There's something in Wallace's story that mucks this up a bit, though - it's not clear whether Native Companion really was totally fine with what happened or whether that's just the story she told herself. Let's turn up the contrast a bit: suppose I were walking down the street, and felt a sudden craving for chocolate. As I pass a chocolate store, an employee runs out and shoves a free sample into my mouth. What is my duty?

Even though I was not harmed (and was even benefited) by this action, as a pedestrian it is my duty to express indignation, because the salesperson could not have reasonably expected that their behavior would be welcome. To thank them would be harming pedestrians with food allergies or other strict dietary preferences, or who simply don't enjoy chocolate, and even my future pedestrian self if the next surprise sample is not to my taste. So while I have been helped as a chocolate craver, I have been harmed as a pedestrian more deeply, and must scold the salesperson.
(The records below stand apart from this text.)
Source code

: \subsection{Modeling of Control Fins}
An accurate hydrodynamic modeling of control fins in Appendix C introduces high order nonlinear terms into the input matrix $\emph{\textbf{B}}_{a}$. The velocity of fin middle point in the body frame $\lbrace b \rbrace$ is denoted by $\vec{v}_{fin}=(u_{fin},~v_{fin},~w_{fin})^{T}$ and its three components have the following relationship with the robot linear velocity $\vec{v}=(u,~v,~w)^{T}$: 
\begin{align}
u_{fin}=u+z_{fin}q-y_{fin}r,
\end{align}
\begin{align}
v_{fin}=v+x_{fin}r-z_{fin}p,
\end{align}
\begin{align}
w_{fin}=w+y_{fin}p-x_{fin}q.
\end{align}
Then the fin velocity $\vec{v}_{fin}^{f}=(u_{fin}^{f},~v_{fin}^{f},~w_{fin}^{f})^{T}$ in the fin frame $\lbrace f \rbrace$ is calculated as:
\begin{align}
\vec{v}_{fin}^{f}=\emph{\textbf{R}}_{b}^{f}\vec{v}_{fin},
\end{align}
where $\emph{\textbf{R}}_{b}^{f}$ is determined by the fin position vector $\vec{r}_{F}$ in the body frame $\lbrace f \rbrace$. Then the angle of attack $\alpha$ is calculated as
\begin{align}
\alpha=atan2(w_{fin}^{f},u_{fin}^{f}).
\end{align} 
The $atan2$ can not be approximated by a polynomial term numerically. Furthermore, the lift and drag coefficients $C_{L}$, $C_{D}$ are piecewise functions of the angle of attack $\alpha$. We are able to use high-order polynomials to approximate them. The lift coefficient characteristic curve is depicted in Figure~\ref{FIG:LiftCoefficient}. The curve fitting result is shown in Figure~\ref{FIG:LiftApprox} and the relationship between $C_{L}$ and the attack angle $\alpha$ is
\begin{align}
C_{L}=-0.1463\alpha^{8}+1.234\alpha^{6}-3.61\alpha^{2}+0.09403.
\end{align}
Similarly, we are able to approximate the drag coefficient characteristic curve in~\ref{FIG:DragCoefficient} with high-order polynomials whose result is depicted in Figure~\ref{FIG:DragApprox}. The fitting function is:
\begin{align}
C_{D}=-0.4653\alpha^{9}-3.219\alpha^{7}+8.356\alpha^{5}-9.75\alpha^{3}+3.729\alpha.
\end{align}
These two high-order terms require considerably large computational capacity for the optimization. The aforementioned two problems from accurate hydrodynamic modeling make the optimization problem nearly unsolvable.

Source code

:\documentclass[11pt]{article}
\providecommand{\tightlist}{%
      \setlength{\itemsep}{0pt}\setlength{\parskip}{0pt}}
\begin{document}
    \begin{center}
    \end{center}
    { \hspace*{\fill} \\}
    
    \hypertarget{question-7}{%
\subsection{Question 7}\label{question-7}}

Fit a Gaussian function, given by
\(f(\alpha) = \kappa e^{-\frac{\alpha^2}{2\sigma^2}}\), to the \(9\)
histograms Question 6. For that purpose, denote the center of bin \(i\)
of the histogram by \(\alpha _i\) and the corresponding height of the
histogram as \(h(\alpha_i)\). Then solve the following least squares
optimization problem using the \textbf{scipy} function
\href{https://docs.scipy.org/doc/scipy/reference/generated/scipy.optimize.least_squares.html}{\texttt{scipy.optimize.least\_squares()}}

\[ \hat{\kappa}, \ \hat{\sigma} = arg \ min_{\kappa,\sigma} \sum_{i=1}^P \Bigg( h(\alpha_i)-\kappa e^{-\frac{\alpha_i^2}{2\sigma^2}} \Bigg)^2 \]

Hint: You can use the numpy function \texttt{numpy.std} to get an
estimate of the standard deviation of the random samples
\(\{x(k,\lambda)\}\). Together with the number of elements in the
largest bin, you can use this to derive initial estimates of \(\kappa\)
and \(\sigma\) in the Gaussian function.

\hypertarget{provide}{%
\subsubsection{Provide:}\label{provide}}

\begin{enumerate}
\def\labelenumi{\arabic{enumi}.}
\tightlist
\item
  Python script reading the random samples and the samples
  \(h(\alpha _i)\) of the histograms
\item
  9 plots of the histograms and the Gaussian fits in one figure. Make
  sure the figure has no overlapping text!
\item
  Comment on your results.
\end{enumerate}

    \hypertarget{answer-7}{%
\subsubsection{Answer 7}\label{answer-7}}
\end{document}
4 thoughts on “I'm Sorry but I Kant Let You Do That

  1. Jon Kara Shields (@jkshields)

    While I agree with your statement that "women have a Kantian duty to other women (& themselves as women), all else being equal, to discourage actions that oppress women considered as a class" it is not clear to me that your counterexample is sufficiently parallel. I also think that the author of the article is right to say that the duty to resist oppression can be completed in a variety of ways. So I take the author not to be saying that it is okay to resist oppression by ignoring it, but a more subtle claim, that one way of resisting oppression is to refuse to let attempted oppression succeed. Her emphasis is on the fact that Native Companion refuses to let the sexist carnies spoil her evening, and sometimes it is by dragging you into debate (which you cannot win to ultimate satisfaction) is a way that oppression co-opts the victim into further victimizing herself.

    I am not sure if I think that argument is sufficient either. I think that it fails to adequately address Native Companion's duty to other women, but it is not parallel to your example.... Native Companion doesn't desire or enjoy sexual objectification the way that you might desire or enjoy chocolate,... that is to mistake the reasons for complying with the reasons for evading (rather than challenging) the domain-control that the sexist carnie has.

    Just a thought. I have to go take an exam,.. or I might spend more time on this.

    Reply
    1. benquo

      I deliberately picked an example with higher contrast than the one in the article to try to make the principle clearer.

      It seems easy to confuse the idea that it is right to stick up for yourself when you personally are harmed, with the idea that it is your duty to stick up for people in general when someone commits an offense against you considered as a person in general.

      In the story DFW tells, it is not clear that his particular companion was harmed at all. But if you have the suspicion that she was just pretending not to mind, then that will affect your intuitions about what the right action for her was.

      I thought it would be interesting to take a hypothetical case where I was so far from being harmed in the particulars that I was actually affirmatively benefited as a particular person, and see whether the Kantian argument still seemed right.

      Reply
      1. Jon Kara Shields (@jkshields)

        That seems alright then. (But that kind of example is likely to get you into trouble.)

        I think I don't find much fault with the article until Hay says

        "The most obvious objection to this line of argument is that holding Native Companion responsible for resisting her oppression shifts the moral burden in this situation onto the party who hasn’t done anything wrong—in effect, it blames the victim. "

        It is not clear to me that this line of defense is open, since as you have pointed out it is not only Native Companion's imperfect duty to self, but also her duty to other women (since she is hypothetically informed about structural sexism and does not see this as merely a harm to herself but a harm directed at a whole class of persons to which she belongs.)